2. D.C., e R.A. per quanto di competenza, proponevano impugnazione avverso gli atti impositivi innanzi alla Commissione Tributaria Provinciale di Vicenza, sostenendo, tra l’altro, che gli accertamenti tributari non potevano essere fondati sulla sola sentenza di patteggiamento La Ctp riuniva i ricorsi ed osservava che la prova della responsabilità fiscale era stata correttamente desunta dall’Ente impositore dalla sentenza penale di patteggiamento, “non più impugnabile … atteso che il contribuente non aveva provato fatti impeditivi o modificativi od estintivi della pretesa tributaria” (sent. Ctr, p. III). Inconseguenza rigettava i ricorsi riuniti e confermava la validità ed efficacia degli atti impositivi.
3. La sentenza sfavorevole conseguita nel primo grado del giudizio era impugnata dal contribuente e per quanto d’interesse, da R.A., innanzi alla Commissione Tributaria Regionale del Veneto, rinnovando le proprie La Ctr, con articolata motivazione, respingeva i ricorsi riuniti.
4. Avverso la decisione pronunciata dalla Ctr di Venezia-Mestre ha proposto impugnazione per cassazione (il solo) D.C., affidandosi a cinque motivi di ricorso. Resiste mediante controricorso l’Agenzia delle Entrate.
4.1 Con ordinanza interlocutoria n. 35138, dep. 18.11.2021, questa Corte ha richiesto l’integrazione del contraddittorio in favore di R.A. Quindi il ricorrente ha depositato documentazione (sent. Ctr Veneto n. 1265 del 2016, con attestazione cli passaggio in giudicato) con prova della notifica a controparte, nonché memoria.
5. R.A. si è costituita, depositando documentazione ed affermando che in relazione alla sua posizione processuale, relativa al solo anno 2004, aveva richiesto ed ottenuto il condono ai sensi dell’art. 39, comma 12, DI. n. 98 del 2011, pertanto difettava di interesse in relazione al presente giudizio. È stata quindi disposta la rifissazione della causa per la decisione.
Ragioni della decisione
1. Con il primo motivo di impugnazione, proposto ai sensi dell’art. 360, primo comma, n. 3, cod. proc. civ., il ricorrente contesta la violazione dell’art. 38 del d.P.R. n. 600 del 1973, e dell’art. 2697 cod. civ., in cui è incorsa la Ctr per aver ritenuto sussistere la responsabilità fiscale in conseguenza della percezione di redditi non dichiarati da parte del contribuente, sul fondamento della sola sentenza di patteggiamento, nell’assenza di adeguati, e comunque plurimi, elementi di prova, seppur presuntivi, e per avere erroneamente ripartito l’onere della prova tra le parti.
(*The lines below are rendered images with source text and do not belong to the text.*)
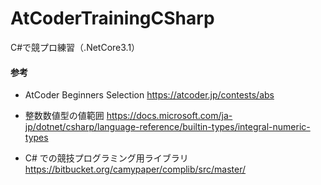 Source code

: # AtCoderTrainingCSharp
C#で競プロ練習（.NetCore3.1）

#### 参考
- AtCoder Beginners Selection https://atcoder.jp/contests/abs

- 整数数値型の値範囲 https://docs.microsoft.com/ja-jp/dotnet/csharp/language-reference/builtin-types/integral-numeric-types

- C# での競技プログラミング用ライブラリ https://bitbucket.org/camypaper/complib/src/master/
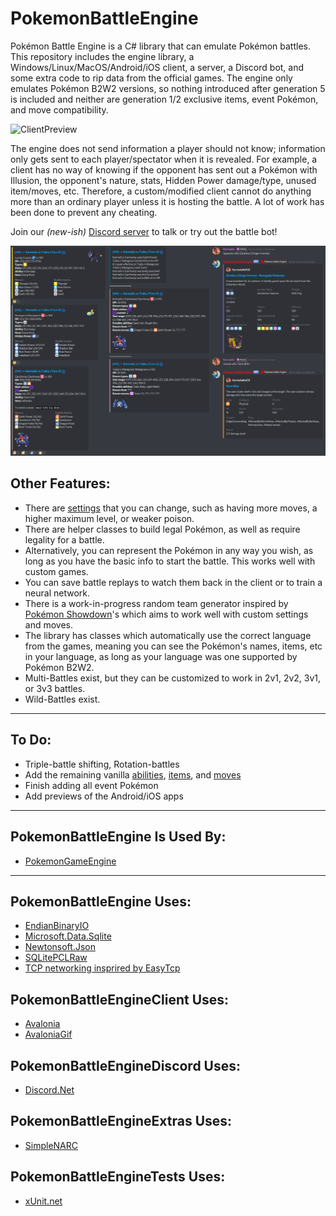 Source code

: # PokemonBattleEngine

Pokémon Battle Engine is a C# library that can emulate Pokémon battles.
This repository includes the engine library, a Windows/Linux/MacOS/Android/iOS client, a server, a Discord bot, and some extra code to rip data from the official games.
The engine only emulates Pokémon B2W2 versions, so nothing introduced after generation 5 is included and neither are generation 1/2 exclusive items, event Pokémon, and move compatibility.

![ClientPreview](Client%20Preview.gif)

The engine does not send information a player should not know; information only gets sent to each player/spectator when it is revealed.
For example, a client has no way of knowing if the opponent has sent out a Pokémon with Illusion, the opponent's nature, stats, Hidden Power damage/type, unused item/moves, etc.
Therefore, a custom/modified client cannot do anything more than an ordinary player unless it is hosting the battle. A lot of work has been done to prevent any cheating.

Join our _(new-ish)_ [Discord server](https://discord.gg/Z4Mn9qX) to talk or try out the battle bot!

![DiscordPreview](Discord%20Preview.png)

## Other Features:
* There are [settings](PokemonBattleEngine/Data/Settings.cs) that you can change, such as having more moves, a higher maximum level, or weaker poison.
* There are helper classes to build legal Pokémon, as well as require legality for a battle.
* Alternatively, you can represent the Pokémon in any way you wish, as long as you have the basic info to start the battle. This works well with custom games.
* You can save battle replays to watch them back in the client or to train a neural network.
* There is a work-in-progress random team generator inspired by [Pokémon Showdown](https://github.com/smogon/pokemon-showdown)'s which aims to work well with custom settings and moves.
* The library has classes which automatically use the correct language from the games, meaning you can see the Pokémon's names, items, etc in your language, as long as your language was one supported by Pokémon B2W2.
* Multi-Battles exist, but they can be customized to work in 2v1, 2v2, 3v1, or 3v3 battles.
* Wild-Battles exist.

----
## To Do:
* Triple-battle shifting, Rotation-battles
* Add the remaining vanilla [abilities](To%20Do%20Abilities.txt), [items](To%20Do%20Items.txt), and [moves](To%20Do%20Moves.txt)
* Finish adding all event Pokémon
* Add previews of the Android/iOS apps

----
## PokemonBattleEngine Is Used By:
* [PokemonGameEngine](https://github.com/Kermalis/PokemonGameEngine)

----
## PokemonBattleEngine Uses:
* [EndianBinaryIO](https://github.com/Kermalis/EndianBinaryIO)
* [Microsoft.Data.Sqlite](https://docs.microsoft.com/en-us/ef/core)
* [Newtonsoft.Json](https://github.com/JamesNK/Newtonsoft.Json)
* [SQLitePCLRaw](https://github.com/ericsink/SQLitePCL.raw)
* [TCP networking insprired by EasyTcp](https://github.com/Job79/EasyTcp)

## PokemonBattleEngineClient Uses:
* [Avalonia](https://github.com/AvaloniaUI/Avalonia)
* [AvaloniaGif](https://github.com/jmacato/AvaloniaGif)

## PokemonBattleEngineDiscord Uses:
* [Discord.Net](https://github.com/RogueException/Discord.Net)

## PokemonBattleEngineExtras Uses:
* [SimpleNARC](https://github.com/Kermalis/SimpleNARC)

## PokemonBattleEngineTests Uses:
* [xUnit.net](https://github.com/xunit/xunit) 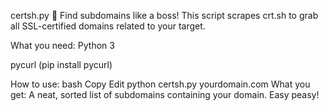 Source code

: certsh.py 🚀
Find subdomains like a boss! This script scrapes crt.sh to grab all SSL-certified domains related to your target.

What you need:
Python 3

pycurl (pip install pycurl)

How to use:
bash
Copy
Edit
python certsh.py yourdomain.com
What you get:
A neat, sorted list of subdomains containing your domain. Easy peasy!

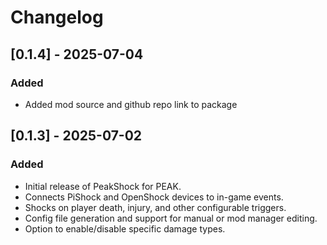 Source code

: # Changelog

## [0.1.4] - 2025-07-04
### Added
- Added mod source and github repo link to package

## [0.1.3] - 2025-07-02
### Added
- Initial release of PeakShock for PEAK.
- Connects PiShock and OpenShock devices to in-game events.
- Shocks on player death, injury, and other configurable triggers.
- Config file generation and support for manual or mod manager editing.
- Option to enable/disable specific damage types.
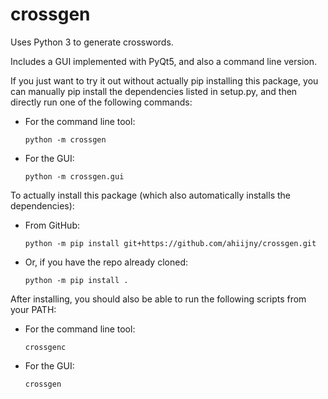 # crossgen

Uses Python 3 to generate crosswords.

Includes a GUI implemented with PyQt5, and also a command line version.

If you just want to try it out without actually pip installing this package, you can manually
pip install the dependencies listed in setup.py, and then directly run one of the following commands:

- For the command line tool:

  `python -m crossgen`

- For the GUI:

  `python -m crossgen.gui`

To actually install this package (which also automatically installs the dependencies):

- From GitHub:

  `python -m pip install git+https://github.com/ahiijny/crossgen.git`

- Or, if you have the repo already cloned:

  `python -m pip install .`

After installing, you should also be able to run the following scripts from your PATH:

- For the command line tool:
  
  `crossgenc`

- For the GUI:

  `crossgen`
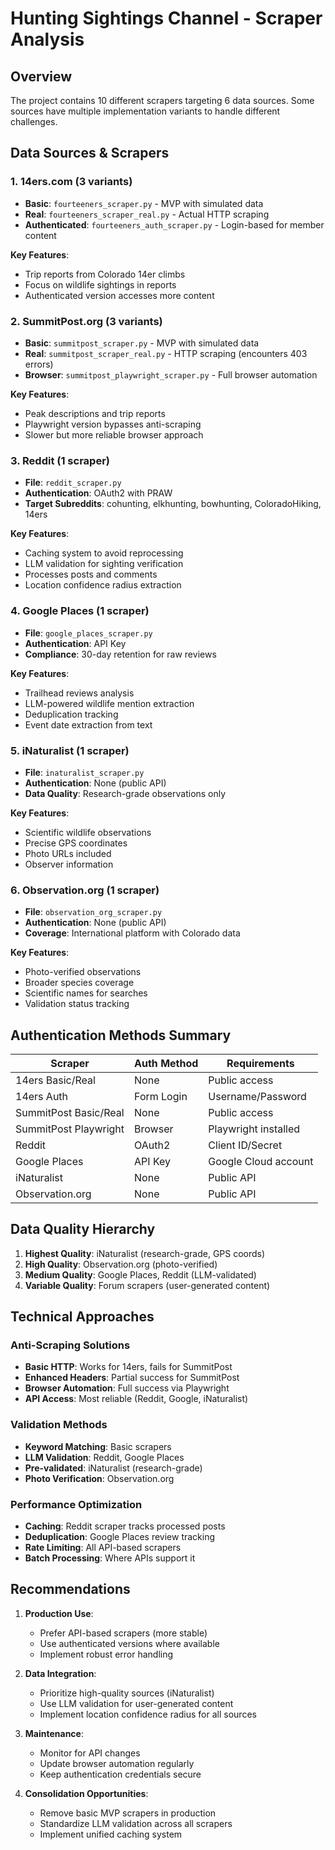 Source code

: # Hunting Sightings Channel - Scraper Analysis

## Overview
The project contains 10 different scrapers targeting 6 data sources. Some sources have multiple implementation variants to handle different challenges.

## Data Sources & Scrapers

### 1. **14ers.com** (3 variants)
- **Basic**: `fourteeners_scraper.py` - MVP with simulated data
- **Real**: `fourteeners_scraper_real.py` - Actual HTTP scraping
- **Authenticated**: `fourteeners_auth_scraper.py` - Login-based for member content

**Key Features**:
- Trip reports from Colorado 14er climbs
- Focus on wildlife sightings in reports
- Authenticated version accesses more content

### 2. **SummitPost.org** (3 variants)
- **Basic**: `summitpost_scraper.py` - MVP with simulated data
- **Real**: `summitpost_scraper_real.py` - HTTP scraping (encounters 403 errors)
- **Browser**: `summitpost_playwright_scraper.py` - Full browser automation

**Key Features**:
- Peak descriptions and trip reports
- Playwright version bypasses anti-scraping
- Slower but more reliable browser approach

### 3. **Reddit** (1 scraper)
- **File**: `reddit_scraper.py`
- **Authentication**: OAuth2 with PRAW
- **Target Subreddits**: cohunting, elkhunting, bowhunting, ColoradoHiking, 14ers

**Key Features**:
- Caching system to avoid reprocessing
- LLM validation for sighting verification
- Processes posts and comments
- Location confidence radius extraction

### 4. **Google Places** (1 scraper)
- **File**: `google_places_scraper.py`
- **Authentication**: API Key
- **Compliance**: 30-day retention for raw reviews

**Key Features**:
- Trailhead reviews analysis
- LLM-powered wildlife mention extraction
- Deduplication tracking
- Event date extraction from text

### 5. **iNaturalist** (1 scraper)
- **File**: `inaturalist_scraper.py`
- **Authentication**: None (public API)
- **Data Quality**: Research-grade observations only

**Key Features**:
- Scientific wildlife observations
- Precise GPS coordinates
- Photo URLs included
- Observer information

### 6. **Observation.org** (1 scraper)
- **File**: `observation_org_scraper.py`
- **Authentication**: None (public API)
- **Coverage**: International platform with Colorado data

**Key Features**:
- Photo-verified observations
- Broader species coverage
- Scientific names for searches
- Validation status tracking

## Authentication Methods Summary

| Scraper | Auth Method | Requirements |
|---------|-------------|--------------|
| 14ers Basic/Real | None | Public access |
| 14ers Auth | Form Login | Username/Password |
| SummitPost Basic/Real | None | Public access |
| SummitPost Playwright | Browser | Playwright installed |
| Reddit | OAuth2 | Client ID/Secret |
| Google Places | API Key | Google Cloud account |
| iNaturalist | None | Public API |
| Observation.org | None | Public API |

## Data Quality Hierarchy

1. **Highest Quality**: iNaturalist (research-grade, GPS coords)
2. **High Quality**: Observation.org (photo-verified)
3. **Medium Quality**: Google Places, Reddit (LLM-validated)
4. **Variable Quality**: Forum scrapers (user-generated content)

## Technical Approaches

### Anti-Scraping Solutions
- **Basic HTTP**: Works for 14ers, fails for SummitPost
- **Enhanced Headers**: Partial success for SummitPost
- **Browser Automation**: Full success via Playwright
- **API Access**: Most reliable (Reddit, Google, iNaturalist)

### Validation Methods
- **Keyword Matching**: Basic scrapers
- **LLM Validation**: Reddit, Google Places
- **Pre-validated**: iNaturalist (research-grade)
- **Photo Verification**: Observation.org

### Performance Optimization
- **Caching**: Reddit scraper tracks processed posts
- **Deduplication**: Google Places review tracking
- **Rate Limiting**: All API-based scrapers
- **Batch Processing**: Where APIs support it

## Recommendations

1. **Production Use**:
   - Prefer API-based scrapers (more stable)
   - Use authenticated versions where available
   - Implement robust error handling

2. **Data Integration**:
   - Prioritize high-quality sources (iNaturalist)
   - Use LLM validation for user-generated content
   - Implement location confidence radius for all sources

3. **Maintenance**:
   - Monitor for API changes
   - Update browser automation regularly
   - Keep authentication credentials secure

4. **Consolidation Opportunities**:
   - Remove basic MVP scrapers in production
   - Standardize LLM validation across all scrapers
   - Implement unified caching system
2. Mediante il secondo strumento di ricorso, introdotto ai sensi dell’art. 360, primo comma, n. 5, cod. proc. civ., il contribuente critica il vizio di insufficiente e contraddittoria motivazione, per avere la Ctr errato nel valutare il contenuto del verbale di interrogatorio reso dal ricorrente il 13.5.2009 in sede penale.
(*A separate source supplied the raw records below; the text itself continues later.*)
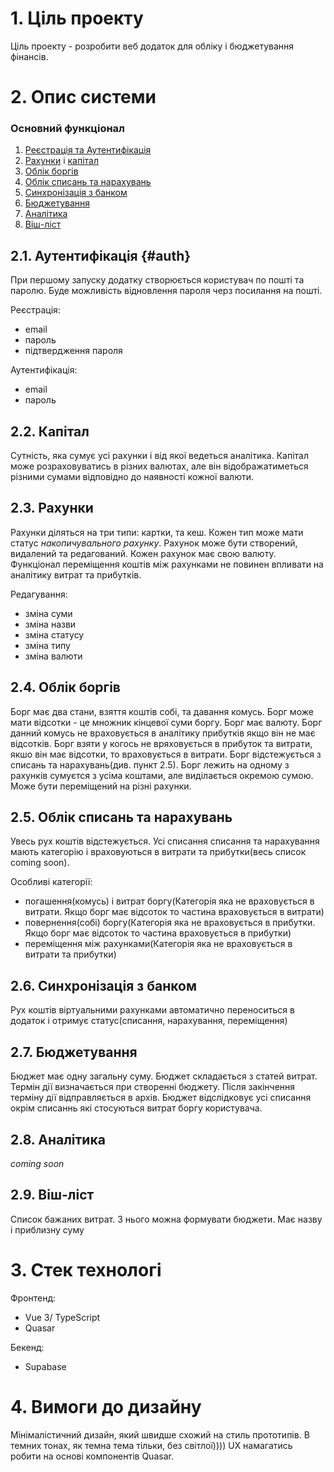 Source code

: # 1. Ціль проекту

Ціль проекту - розробити веб додаток для обліку і бюджетування фінансів.

# 2. Опис системи

### Основний функціонал

1. [Реєстрація та Аутентифікація](#auth)
3. [Рахунки](#accounts) і [капітал](#summary)
4. [Облік боргів](#loans)
5. [Облік списань та нарахувань](#records)
6. [Синхронізація з банком](#sync)
7. [Бюджетування](#budget)
8. [Аналітика](#analytics)
9. [Віш-ліст](#wish-list)

## 2.1. Аутентифікація {#auth}

При першому запуску додатку створюється користувач по пошті та паролю. Буде можливість відновлення пароля черз посилання на пошті.

Реєстрація:
* email
* пароль
* підтвердження пароля

Аутентифікація: 
* email
* пароль

## 2.2. Капітал <a id='summary'></a>

Сутність, яка сумує усі рахунки і від якої ведеться аналітика. Капітал може розраховуватись в різних валютах, але він відображатиметься різними сумами відповідно до наявності кожної валюти.

## 2.3. Рахунки <a id='accounts'></a>

Рахунки діляться на три типи: картки, та кеш. Кожен тип може мати статус *накопичувального рахунку*. Рахунок може бути створений, видалений та редагований. Кожен рахунок має свою валюту. Функціонал переміщення коштів між рахунками не повинен впливати на аналітику витрат та прибутків.

Редагування:
* зміна суми
* зміна назви
* зміна статусу
* зміна типу
* зміна валюти

## 2.4. Облік боргів <a id='loans'></a>

Борг має два стани, взяття коштів собі, та давання комусь. Борг може мати відсотки - це множник кінцевої суми боргу. Борг має валюту. Борг данний комусь не враховується в аналітику прибутків якщо він не має відсотків. Борг взяти у когось не вряховується в прибуток та витрати, якшо він має відсотки, то враховується в витрати. Борг відстежується з списань та нарахувань(див. пункт 2.5).
Борг лежить на одному з рахунків сумуєтся з усіма коштами, але виділається окремою сумою. Може бути переміщений на різні рахунки.

## 2.5. Облік списань та нарахувань <a id='records'></a>

Увесь рух коштів відстежується. Усі списання списання та нарахування мають категорію і враховуються в витрати та прибутки(весь список coming soon).

Особливі категорії:
- погашення(комусь) і витрат боргу(Категорія яка не враховується в витрати. Якщо борг має відсоток то частина враховується в витрати)
- повернення(собі) боргу(Категорія яка не враховується в прибутки. Якщо борг має відсоток то частина враховується в прибутки)
- переміщення між рахунками(Категорія яка не враховується в витрати та прибутки)

## 2.6. Синхронізація з банком <a id='sync'></a>

Рух коштів віртуальними рахунками автоматично переноситься в додаток і отримує статус(списання, нарахування, переміщення)

## 2.7. Бюджетування <a id='budget'></a>

Бюджет має одну загальну суму. Бюджет складається з статей витрат. Термін дії визначається при створенні бюджету. Після закінчення терміну дії відправляється в архів. Бюджет відслідковує усі списання окрім списаннь які стосуються витрат боргу користувача.

## 2.8. Аналітика <a id='analytics'></a>

*coming soon*

## 2.9. Віш-ліст <a id='wish-list'></a>

Список бажаних витрат. З нього можна формувати бюджети. Має назву і приблизну суму

# 3. Стек технологі

Фронтенд:
- Vue 3/ TypeScript
- Quasar

Бекенд:
- Supabase

# 4. Вимоги до дизайну

Мінімалістичний дизайн, який швидше схожий на стиль прототипів. В темних тонах, як темна тема тільки, без світлої))))
UX намагатись робити на основі компонентів Quasar.
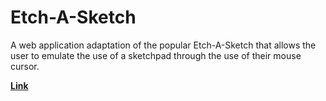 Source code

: # Etch-A-Sketch

A web application adaptation of the popular Etch-A-Sketch that allows the user to emulate the use of a sketchpad through the use of their mouse cursor.

**[Link](https://lachoaiphan.github.io/Etch-A-Sketch/)**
3. Con il terzo motivo di impugnazione, proposto ai sensi dell’art. 360, primo comma, n. 5, cod. proc. civ., il ricorrente censura il vizio di omessa motivazione circa fatti controversi e decisivi per il giudizio, con specifico riferimento al verbale di conciliazione stipulato con la parte lesa del giudizio penale, la G. Spa, che ha “attestato di non avere null’altro a pretendere”, ed alla causa civile ancora pendente tra lui e la stessa società, avente ad oggetto il danno patrimoniale che il De Pretto avrebbe arrecato alla controparte.
4. Mediante il quarto strumento di ricorso, introdotto ai sensi dell’art. 360, comma primo, n. 3, cod. proc. civ., il contribuente lamenta la violazione dell’art. 14, comma 4, della legge n. 537 del 1993, in cui è incorsa la Ctr, per aver ritenuto suscettibili di imposizione i presunti redditi conseguiti dal De Pretto sulla base della “mera ‘qualificabilità’ penale della condotta”, in assenza di un rigoroso “accertamento circa il preteso quantum dei profitti illeciti” (rie., p. 38).
5. Con il suo quinto motivo di impugnazione, proposto ai sensi dell’art. 360, primo comma, 5, cod. proc. civ., il ricorrente contesta il vizio della motivazione adottata dal giudice dell’appello circa un fatto controverso e decisivo per il giudizio, e consistente nella insufficiente istruttoria svolta dall’Ufficio fiscale, che neppure ha ritenuto di allegare all’accertamento l’unico elemento su cui l’atto impositivo risultava fondato: la sentenza di patteggiamento.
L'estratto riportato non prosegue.